_EXERCISE OBJECTIVE:_
Repeat every record below exactly as written.

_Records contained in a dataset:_
==========

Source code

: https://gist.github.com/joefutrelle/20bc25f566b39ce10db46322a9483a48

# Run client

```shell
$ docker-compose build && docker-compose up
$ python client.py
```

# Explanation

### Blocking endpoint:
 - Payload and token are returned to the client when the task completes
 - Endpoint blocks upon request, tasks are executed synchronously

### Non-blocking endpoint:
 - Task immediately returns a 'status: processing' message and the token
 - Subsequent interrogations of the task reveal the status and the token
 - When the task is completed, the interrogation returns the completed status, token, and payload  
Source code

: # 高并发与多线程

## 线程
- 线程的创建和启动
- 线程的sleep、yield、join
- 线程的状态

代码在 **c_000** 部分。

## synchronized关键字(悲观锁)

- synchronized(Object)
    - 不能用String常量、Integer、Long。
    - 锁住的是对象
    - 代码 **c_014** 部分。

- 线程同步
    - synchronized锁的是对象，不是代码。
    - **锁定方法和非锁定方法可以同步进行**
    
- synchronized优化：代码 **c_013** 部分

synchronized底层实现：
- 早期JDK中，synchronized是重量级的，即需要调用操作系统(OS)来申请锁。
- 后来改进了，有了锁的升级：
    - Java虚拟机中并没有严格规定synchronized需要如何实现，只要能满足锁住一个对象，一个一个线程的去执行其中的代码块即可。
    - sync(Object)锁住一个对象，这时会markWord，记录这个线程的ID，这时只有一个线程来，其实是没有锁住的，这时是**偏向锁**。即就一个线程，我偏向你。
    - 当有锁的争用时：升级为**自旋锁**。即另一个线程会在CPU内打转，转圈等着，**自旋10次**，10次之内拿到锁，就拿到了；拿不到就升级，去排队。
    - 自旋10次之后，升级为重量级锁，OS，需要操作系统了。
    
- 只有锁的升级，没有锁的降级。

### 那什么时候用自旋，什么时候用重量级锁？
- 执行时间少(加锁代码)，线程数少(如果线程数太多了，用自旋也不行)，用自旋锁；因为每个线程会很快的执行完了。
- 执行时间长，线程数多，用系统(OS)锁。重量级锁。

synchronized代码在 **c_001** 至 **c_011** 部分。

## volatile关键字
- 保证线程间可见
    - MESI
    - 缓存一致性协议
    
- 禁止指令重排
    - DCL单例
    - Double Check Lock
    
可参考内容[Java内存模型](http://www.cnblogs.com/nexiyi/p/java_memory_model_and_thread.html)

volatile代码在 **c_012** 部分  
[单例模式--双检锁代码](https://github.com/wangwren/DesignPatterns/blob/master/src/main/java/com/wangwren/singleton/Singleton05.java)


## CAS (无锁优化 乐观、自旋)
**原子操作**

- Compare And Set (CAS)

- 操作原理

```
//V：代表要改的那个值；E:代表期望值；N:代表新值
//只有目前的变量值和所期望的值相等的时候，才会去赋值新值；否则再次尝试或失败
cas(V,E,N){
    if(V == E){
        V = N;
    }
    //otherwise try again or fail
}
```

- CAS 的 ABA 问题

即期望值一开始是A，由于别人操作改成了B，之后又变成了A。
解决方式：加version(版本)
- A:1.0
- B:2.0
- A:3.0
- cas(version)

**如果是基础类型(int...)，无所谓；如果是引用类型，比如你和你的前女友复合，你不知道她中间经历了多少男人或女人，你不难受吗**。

==========

_ANSWER SECTION:_
Source code

: https://gist.github.com/joefutrelle/20bc25f566b39ce10db46322a9483a48

# Run client

```shell
$ docker-compose build && docker-compose up
$ python client.py
```

# Explanation

### Blocking endpoint:
 - Payload and token are returned to the client when the task completes
 - Endpoint blocks upon request, tasks are executed synchronously

### Non-blocking endpoint:
 - Task immediately returns a 'status: processing' message and the token
 - Subsequent interrogations of the task reveal the status and the token
 - When the task is completed, the interrogation returns the completed status, token, and payload  
Source code

: # 高并发与多线程

## 线程
- 线程的创建和启动
- 线程的sleep、yield、join
- 线程的状态

代码在 **c_000** 部分。

## synchronized关键字(悲观锁)

- synchronized(Object)
    - 不能用String常量、Integer、Long。
    - 锁住的是对象
    - 代码 **c_014** 部分。

- 线程同步
    - synchronized锁的是对象，不是代码。
    - **锁定方法和非锁定方法可以同步进行**
    
- synchronized优化：代码 **c_013** 部分

synchronized底层实现：
- 早期JDK中，synchronized是重量级的，即需要调用操作系统(OS)来申请锁。
- 后来改进了，有了锁的升级：
    - Java虚拟机中并没有严格规定synchronized需要如何实现，只要能满足锁住一个对象，一个一个线程的去执行其中的代码块即可。
    - sync(Object)锁住一个对象，这时会markWord，记录这个线程的ID，这时只有一个线程来，其实是没有锁住的，这时是**偏向锁**。即就一个线程，我偏向你。
    - 当有锁的争用时：升级为**自旋锁**。即另一个线程会在CPU内打转，转圈等着，**自旋10次**，10次之内拿到锁，就拿到了；拿不到就升级，去排队。
    - 自旋10次之后，升级为重量级锁，OS，需要操作系统了。
    
- 只有锁的升级，没有锁的降级。

### 那什么时候用自旋，什么时候用重量级锁？
- 执行时间少(加锁代码)，线程数少(如果线程数太多了，用自旋也不行)，用自旋锁；因为每个线程会很快的执行完了。
- 执行时间长，线程数多，用系统(OS)锁。重量级锁。

synchronized代码在 **c_001** 至 **c_011** 部分。

## volatile关键字
- 保证线程间可见
    - MESI
    - 缓存一致性协议
    
- 禁止指令重排
    - DCL单例
    - Double Check Lock
    
可参考内容[Java内存模型](http://www.cnblogs.com/nexiyi/p/java_memory_model_and_thread.html)

volatile代码在 **c_012** 部分  
[单例模式--双检锁代码](https://github.com/wangwren/DesignPatterns/blob/master/src/main/java/com/wangwren/singleton/Singleton05.java)


## CAS (无锁优化 乐观、自旋)
**原子操作**

- Compare And Set (CAS)

- 操作原理

```
//V：代表要改的那个值；E:代表期望值；N:代表新值
//只有目前的变量值和所期望的值相等的时候，才会去赋值新值；否则再次尝试或失败
cas(V,E,N){
    if(V == E){
        V = N;
    }
    //otherwise try again or fail
}
```

- CAS 的 ABA 问题

即期望值一开始是A，由于别人操作改成了B，之后又变成了A。
解决方式：加version(版本)
- A:1.0
- B:2.0
- A:3.0
- cas(version)

**如果是基础类型(int...)，无所谓；如果是引用类型，比如你和你的前女友复合，你不知道她中间经历了多少男人或女人，你不难受吗**。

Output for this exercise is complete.